Tapi aku berjanji pada semesta. Tidak ada lagi nama “Minerva” dalam tulisan-tulisanku sejak hari ini. Tidak ada lagi dia dalam sajak yang kubuat dimulai dari malam ini. Tidak ada lagi dirinya itu dalam pikiran kosong di langit-langit kamarku sejak hujan berhenti malam ini. Semua itu selesai. Hanya titik. Tanpa koma yang berkepanjangan.
-----//////-----
Sebab itulah banyak orang bilang, “Jangan pernah jatuh cinta saat hujan.” Karena ketika besok saat hatimu akhirnya patah, setiap kali hujan turun, kamu akan terkenang dengan kejadian menyakitkan itu. Saat orang lain bahagia menatap hujan, kamu justru nelangsa sedih melihat keluar jendela.

Lalu, matanya -dan senyumnya- adalah keindahan yang kubenci, sebab disanalah dia menaruh banyak tanda tanya yang aku hanya bisa menerka-nerka jawabnya, tanpa ada sebuah kepastian dari pertanyaannya. Bahkan mungkin, langitpun tak tahu jawabannya.

Diantara sunyi, kupendam rasa benci untuknya, satu-satunya milikku yang tak pernah aku cari dan tak kuinginkan, meski logika berkata sebaliknya. Ternyata, kita tidak sekuat hujan yang turun malam ini, aku masih disini, mengenang sesuatu yang telah pergi, mengabdi pada sesuatu yang pernah kuanggap abadi.

"Sampai jumpa". Ucapku padanya malam itu, meski kita sama-sama tahu, setelah ini semua berakhir, tidak ada yang kembali, tak ada yang terulang. Aku dan bayanganku tidak bertengkar tentang siapa yang harus berjalan didepan. Tapi dipunggungnya, sukmaku adalah pena yang tak hentinya menuliskan bait-bait rindu penuh doa.

Ah, andai ia mendengar bisikanku. Bisikan dari suara hati yang bahkan telah mengering. Tanpa ada yang peduli, tanpa ada yang tahu keberadaannya. Hatiku telah mati disini, terdiam, tak mengerti akan apa yang telah terjadi.

Kota ini adalah saksi bisu dari sebuah cerita yang pernah kutumpahkan disini, sebuah harapan dan impian yang aku pernah jadikan sebuah monumen untuk kugapai dimasa depan. Tempat dimana aku mulai bermimpi, mencurahkan sejuta harapan, berangan-angan dan menjadi pemimpi yang berdamai dengan segala andai.

Sayangnya, disini pula tempat dimana mereka semua berakhir. Tempat dimana aku merelakkan semua hancur, karenanya. Tempat aku mencoba mengubur semua kenangan dalam bentuk apapun yang membawaku kembali ke kota ini.

Perihal cuaca yang tidak bersahabat, suaranya adalah rintik-rintik hujan yang panjang dan bertahan sepanjang musim ingatanku. Juga langkahmu yang telah pergi, mereka masih menari-nari di ingatanku.
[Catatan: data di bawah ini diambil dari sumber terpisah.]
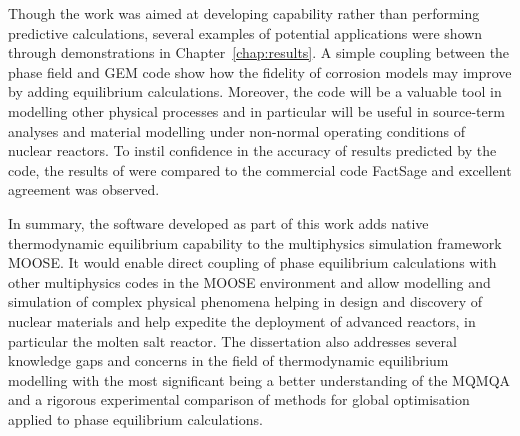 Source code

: 	Though the work was aimed at developing capability rather than performing predictive calculations, several examples of potential applications were shown through demonstrations in Chapter~\ref{chap:results}. A simple coupling between the phase field and GEM code show how the fidelity of corrosion models may improve by adding equilibrium calculations. Moreover, the code will be a valuable tool in modelling other physical processes and in particular will be useful in source-term analyses and material modelling under non-normal operating conditions of nuclear reactors. To instil confidence in the accuracy of results predicted by the code, the results of {\GEM} were compared to the commercial code FactSage and excellent agreement was observed.
	
	In summary, the software developed as part of this work adds native thermodynamic equilibrium capability to the multiphysics simulation framework MOOSE. It would enable direct coupling of phase equilibrium calculations with other multiphysics codes in the MOOSE environment and allow modelling and simulation of complex physical phenomena helping in design and discovery of nuclear materials and help expedite the deployment of advanced reactors, in particular the molten salt reactor. The dissertation also addresses several knowledge gaps and concerns in the field of thermodynamic equilibrium modelling with the most significant being a better understanding of the MQMQA and a rigorous experimental comparison of methods for global optimisation applied to phase equilibrium calculations.
	
	
	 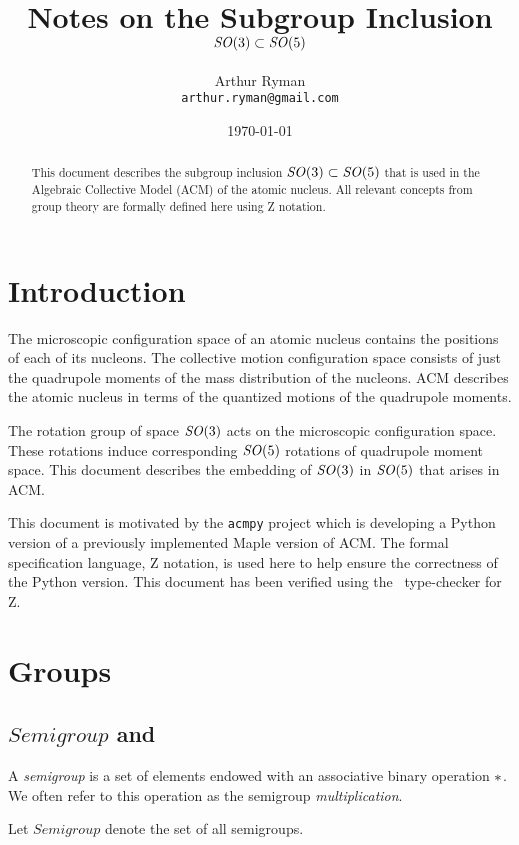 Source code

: \documentclass[12pt]{article}
\title{Notes on the Subgroup Inclusion $\mathit{SO}(3) \subset \mathit{SO}(5)$}
\author{
    Arthur Ryman\\
    \texttt{arthur.ryman@gmail.com}
}
\date{\today}
\begin{document}
    \maketitle

    \begin{abstract}
        This document describes the subgroup inclusion $\mathit{SO}(3) \subset \mathit{SO}(5)$
        that is used in the Algebraic Collective Model (ACM) of the atomic nucleus.
        All relevant concepts from group theory are formally defined here using Z notation.
    \end{abstract}

\section{Introduction}

The microscopic configuration space of an atomic nucleus contains the positions of each of its nucleons.
The collective motion configuration space consists of just the quadrupole moments of the mass distribution
of the nucleons.
ACM describes the atomic nucleus in terms of the quantized motions of the quadrupole moments. 

The rotation group of space $\mathit{SO}(3)$ acts on the microscopic configuration space.
These rotations induce corresponding $\mathit{SO}(5)$ rotations of quadrupole moment space.
This document describes the embedding of $\mathit{SO}(3)$ in $\mathit{SO}(5)$ that arises in ACM.

This document is motivated by the \texttt{acmpy} project which is developing a Python version
of a previously implemented Maple version of ACM.
The formal specification language, Z notation, is used here to help ensure the correctness of the Python version.
This document has been verified using the \fuzz\ type-checker for Z.

\section{Groups}

\subsection{$Semigroup$ and }

A {\em semigroup} is a set of elements endowed with an associative binary operation $\mathbin{*}$.
We often refer to this operation as the semigroup {\em multiplication}.

Let $Semigroup$ denote the set of all semigroups.
\end{document}
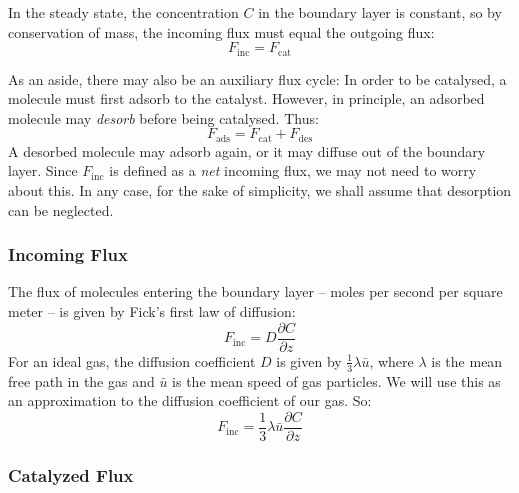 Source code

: \documentclass[12pt, a4paper, twoside, openright]{book}
\newcommand{\Finc}{\ensuremath{F_{\mathrm{inc}}}}
\newcommand{\Fads}{\ensuremath{F_{\mathrm{ads}}}}
\newcommand{\Fdes}{\ensuremath{F_{\mathrm{des}}}}
\newcommand{\Fcat}{\ensuremath{F_{\mathrm{cat}}}}
\begin{document}
In the steady state, the concentration $C$ in the boundary layer is constant, so by conservation of mass, the incoming flux must equal the outgoing flux:
\begin{equation}
\Finc = \Fcat
\end{equation}

As an aside, there may also be an auxiliary flux cycle:
In order to be catalysed, a molecule must first adsorb to the catalyst.  However, in principle, an adsorbed molecule may \emph{desorb} before being catalysed.  Thus:
\begin{equation}
\Fads = \Fcat + \Fdes
\end{equation}
A desorbed molecule may adsorb again, or it may diffuse out of the boundary layer.  Since $\Finc$ is defined as a \emph{net} incoming flux,
we may not need to worry about this.  In any case, for the sake of simplicity, we shall assume that desorption can be neglected.

\subsubsection{Incoming Flux}

The flux of molecules entering the boundary layer -- moles per second per square meter -- is given by Fick's first law of diffusion:
\begin{equation}
\Finc = D \frac{\partial C}{\partial z}
\end{equation}
For an ideal gas, the diffusion coefficient $D$ is given by $\frac{1}{3} \lambda \bar{u}$, where $\lambda$ is the mean free path in the gas and $\bar{u}$ is the mean speed of gas particles.  We will use this as an approximation to the diffusion coefficient of our gas. So:
\begin{equation}
\Finc = \frac{1}{3} \lambda \bar{u} \frac{\partial C}{\partial z}
\end{equation}


\subsubsection{Catalyzed Flux}
\end{document}
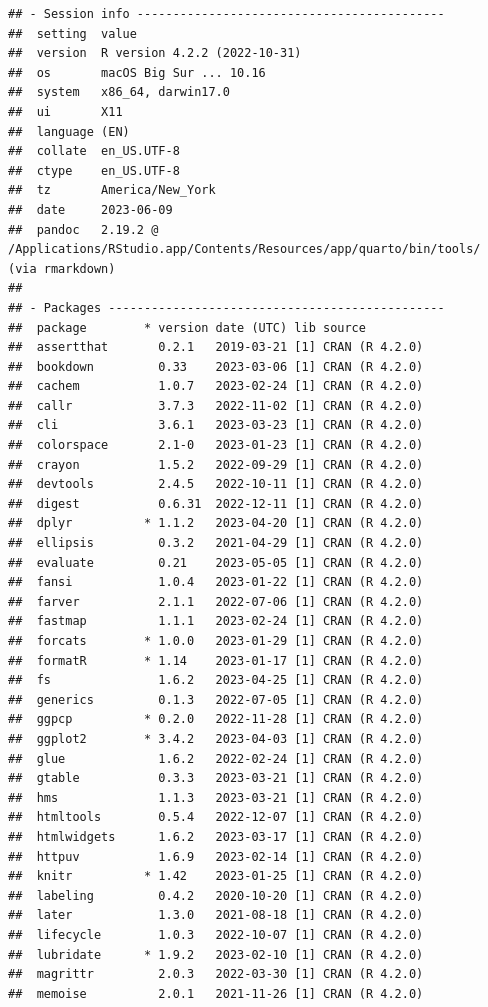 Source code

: \documentclass[print]{nuthesis}
\begin{document}
\begin{verbatim}
## - Session info -------------------------------------------
##  setting  value
##  version  R version 4.2.2 (2022-10-31)
##  os       macOS Big Sur ... 10.16
##  system   x86_64, darwin17.0
##  ui       X11
##  language (EN)
##  collate  en_US.UTF-8
##  ctype    en_US.UTF-8
##  tz       America/New_York
##  date     2023-06-09
##  pandoc   2.19.2 @ /Applications/RStudio.app/Contents/Resources/app/quarto/bin/tools/ (via rmarkdown)
## 
## - Packages -----------------------------------------------
##  package        * version date (UTC) lib source
##  assertthat       0.2.1   2019-03-21 [1] CRAN (R 4.2.0)
##  bookdown         0.33    2023-03-06 [1] CRAN (R 4.2.0)
##  cachem           1.0.7   2023-02-24 [1] CRAN (R 4.2.0)
##  callr            3.7.3   2022-11-02 [1] CRAN (R 4.2.0)
##  cli              3.6.1   2023-03-23 [1] CRAN (R 4.2.0)
##  colorspace       2.1-0   2023-01-23 [1] CRAN (R 4.2.0)
##  crayon           1.5.2   2022-09-29 [1] CRAN (R 4.2.0)
##  devtools         2.4.5   2022-10-11 [1] CRAN (R 4.2.0)
##  digest           0.6.31  2022-12-11 [1] CRAN (R 4.2.0)
##  dplyr          * 1.1.2   2023-04-20 [1] CRAN (R 4.2.0)
##  ellipsis         0.3.2   2021-04-29 [1] CRAN (R 4.2.0)
##  evaluate         0.21    2023-05-05 [1] CRAN (R 4.2.0)
##  fansi            1.0.4   2023-01-22 [1] CRAN (R 4.2.0)
##  farver           2.1.1   2022-07-06 [1] CRAN (R 4.2.0)
##  fastmap          1.1.1   2023-02-24 [1] CRAN (R 4.2.0)
##  forcats        * 1.0.0   2023-01-29 [1] CRAN (R 4.2.0)
##  formatR        * 1.14    2023-01-17 [1] CRAN (R 4.2.0)
##  fs               1.6.2   2023-04-25 [1] CRAN (R 4.2.0)
##  generics         0.1.3   2022-07-05 [1] CRAN (R 4.2.0)
##  ggpcp          * 0.2.0   2022-11-28 [1] CRAN (R 4.2.0)
##  ggplot2        * 3.4.2   2023-04-03 [1] CRAN (R 4.2.0)
##  glue             1.6.2   2022-02-24 [1] CRAN (R 4.2.0)
##  gtable           0.3.3   2023-03-21 [1] CRAN (R 4.2.0)
##  hms              1.1.3   2023-03-21 [1] CRAN (R 4.2.0)
##  htmltools        0.5.4   2022-12-07 [1] CRAN (R 4.2.0)
##  htmlwidgets      1.6.2   2023-03-17 [1] CRAN (R 4.2.0)
##  httpuv           1.6.9   2023-02-14 [1] CRAN (R 4.2.0)
##  knitr          * 1.42    2023-01-25 [1] CRAN (R 4.2.0)
##  labeling         0.4.2   2020-10-20 [1] CRAN (R 4.2.0)
##  later            1.3.0   2021-08-18 [1] CRAN (R 4.2.0)
##  lifecycle        1.0.3   2022-10-07 [1] CRAN (R 4.2.0)
##  lubridate      * 1.9.2   2023-02-10 [1] CRAN (R 4.2.0)
##  magrittr         2.0.3   2022-03-30 [1] CRAN (R 4.2.0)
##  memoise          2.0.1   2021-11-26 [1] CRAN (R 4.2.0)

\end{verbatim}
\end{document}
Kuakui, aku mencarimu, ke tempat-tempat yang kupastikan kau tidak akan lagi ada disana untuk menungguku. Sebuah tempat dimana aku setuju untuk menguburkan masa laluku, bersamamu. Disana, aku pernah memelukmu, menahanmu agar tak pergi dan bertahan sejenak, menabrak semua yang menghalangiku dari hal yang kubenci, yaitu kepergianmu.
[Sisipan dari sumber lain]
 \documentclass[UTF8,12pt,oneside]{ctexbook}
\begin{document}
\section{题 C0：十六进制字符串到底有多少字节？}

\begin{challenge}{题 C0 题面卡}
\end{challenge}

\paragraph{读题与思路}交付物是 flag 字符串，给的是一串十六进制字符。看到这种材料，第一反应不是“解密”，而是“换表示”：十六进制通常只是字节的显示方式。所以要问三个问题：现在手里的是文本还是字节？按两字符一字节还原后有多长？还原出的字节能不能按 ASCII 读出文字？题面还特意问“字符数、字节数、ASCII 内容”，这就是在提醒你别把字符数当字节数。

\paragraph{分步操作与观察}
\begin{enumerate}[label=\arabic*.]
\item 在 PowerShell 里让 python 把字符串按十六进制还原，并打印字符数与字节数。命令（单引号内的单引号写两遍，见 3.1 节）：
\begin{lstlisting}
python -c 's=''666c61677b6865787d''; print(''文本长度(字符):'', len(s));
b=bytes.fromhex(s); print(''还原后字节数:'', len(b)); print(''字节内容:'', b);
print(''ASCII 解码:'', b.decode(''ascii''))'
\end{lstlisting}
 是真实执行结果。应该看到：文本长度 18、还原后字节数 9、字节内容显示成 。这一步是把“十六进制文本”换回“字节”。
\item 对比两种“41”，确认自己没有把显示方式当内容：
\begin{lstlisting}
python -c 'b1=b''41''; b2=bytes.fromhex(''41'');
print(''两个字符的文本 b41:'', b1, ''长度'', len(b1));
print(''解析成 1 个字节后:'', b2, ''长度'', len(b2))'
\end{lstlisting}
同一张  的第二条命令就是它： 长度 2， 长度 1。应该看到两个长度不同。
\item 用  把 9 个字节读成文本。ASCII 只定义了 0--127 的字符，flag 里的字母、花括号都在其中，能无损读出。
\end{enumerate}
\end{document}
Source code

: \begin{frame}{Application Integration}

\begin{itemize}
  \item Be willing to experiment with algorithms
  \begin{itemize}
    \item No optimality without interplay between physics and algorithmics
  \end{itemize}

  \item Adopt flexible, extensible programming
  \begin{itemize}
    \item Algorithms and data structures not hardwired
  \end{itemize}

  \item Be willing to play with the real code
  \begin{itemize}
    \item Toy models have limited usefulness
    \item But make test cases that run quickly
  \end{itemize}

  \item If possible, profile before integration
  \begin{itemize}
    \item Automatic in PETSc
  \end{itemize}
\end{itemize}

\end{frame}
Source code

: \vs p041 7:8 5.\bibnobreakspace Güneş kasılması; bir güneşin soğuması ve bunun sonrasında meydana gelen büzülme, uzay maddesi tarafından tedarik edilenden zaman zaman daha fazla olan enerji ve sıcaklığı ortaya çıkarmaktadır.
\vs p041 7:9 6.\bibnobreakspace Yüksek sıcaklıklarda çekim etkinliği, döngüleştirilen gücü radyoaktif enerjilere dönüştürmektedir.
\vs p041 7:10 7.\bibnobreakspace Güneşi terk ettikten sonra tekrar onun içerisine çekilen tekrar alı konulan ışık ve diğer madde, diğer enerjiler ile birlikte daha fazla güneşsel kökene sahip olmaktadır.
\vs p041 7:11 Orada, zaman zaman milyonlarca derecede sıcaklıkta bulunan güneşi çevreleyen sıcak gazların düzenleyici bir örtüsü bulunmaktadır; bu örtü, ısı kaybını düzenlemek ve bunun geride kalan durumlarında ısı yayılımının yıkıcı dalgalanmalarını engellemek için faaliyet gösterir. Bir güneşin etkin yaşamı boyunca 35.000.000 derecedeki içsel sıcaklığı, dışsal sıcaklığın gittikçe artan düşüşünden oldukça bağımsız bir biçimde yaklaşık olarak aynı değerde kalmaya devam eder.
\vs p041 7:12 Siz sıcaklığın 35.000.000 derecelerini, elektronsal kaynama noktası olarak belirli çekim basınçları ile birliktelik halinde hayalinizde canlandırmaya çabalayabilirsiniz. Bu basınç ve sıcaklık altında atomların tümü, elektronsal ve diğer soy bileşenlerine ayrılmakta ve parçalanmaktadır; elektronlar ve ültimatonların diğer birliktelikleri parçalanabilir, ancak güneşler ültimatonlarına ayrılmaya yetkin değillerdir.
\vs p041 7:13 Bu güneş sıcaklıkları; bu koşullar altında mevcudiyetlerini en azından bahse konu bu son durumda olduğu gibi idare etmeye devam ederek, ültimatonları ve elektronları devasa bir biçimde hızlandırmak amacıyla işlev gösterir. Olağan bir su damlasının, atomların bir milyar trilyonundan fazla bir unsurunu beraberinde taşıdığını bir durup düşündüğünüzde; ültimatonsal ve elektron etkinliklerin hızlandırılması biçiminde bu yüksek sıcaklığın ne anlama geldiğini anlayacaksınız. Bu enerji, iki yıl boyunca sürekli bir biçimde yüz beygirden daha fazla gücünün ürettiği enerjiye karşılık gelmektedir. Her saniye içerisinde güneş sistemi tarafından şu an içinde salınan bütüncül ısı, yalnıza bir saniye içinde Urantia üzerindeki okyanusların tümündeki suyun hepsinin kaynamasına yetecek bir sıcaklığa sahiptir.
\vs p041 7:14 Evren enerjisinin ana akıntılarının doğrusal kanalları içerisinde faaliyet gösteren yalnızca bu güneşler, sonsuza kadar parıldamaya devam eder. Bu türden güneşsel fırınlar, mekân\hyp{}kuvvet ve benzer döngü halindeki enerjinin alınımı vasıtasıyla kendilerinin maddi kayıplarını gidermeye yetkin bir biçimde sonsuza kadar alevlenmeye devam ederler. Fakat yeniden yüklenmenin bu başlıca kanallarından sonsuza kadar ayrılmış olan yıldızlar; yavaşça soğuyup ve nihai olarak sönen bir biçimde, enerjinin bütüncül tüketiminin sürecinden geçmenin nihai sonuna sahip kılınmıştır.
Tapi aku tak bisa terus seperti ini. Itulah alasan kenapa aku berada di kota ini lagi, kembali. Melupakan semua yang pernah melukaiku di kota ini. Masih bertahan sisa mimpi-mimpi ku di kota ini, tak usang, tak dimakan waktu.

Aku percaya pada prinsip keseimbangan semesta. Bahwa jika ada yang pergi, pasti akan ada yang datang. Semua yang bersedih, pasti akan tertawa kemudian. 

Dan semua yang menangis...

 “Anggun ?” tanyaku pada seorang gadis yang sedang membaca buku yang sampul plastiknya sudah terbuka itu, “Dimitri ?” Ia menoleh, tersenyum. Akupun tersenyum.

.. Pasti akan tersenyum lagi.

The End.

Penulis adalah seorang pelajar dari SMA Yaspen Tugu Ibu 1 Depok. Bernama lengkap Muhammad Kanzia Hibaturrahman, dilahirkan di Jakarta pada 3 Juli 2001. Cerpen ini dibuat dari tanggal 13 November hingga 20 November 2016.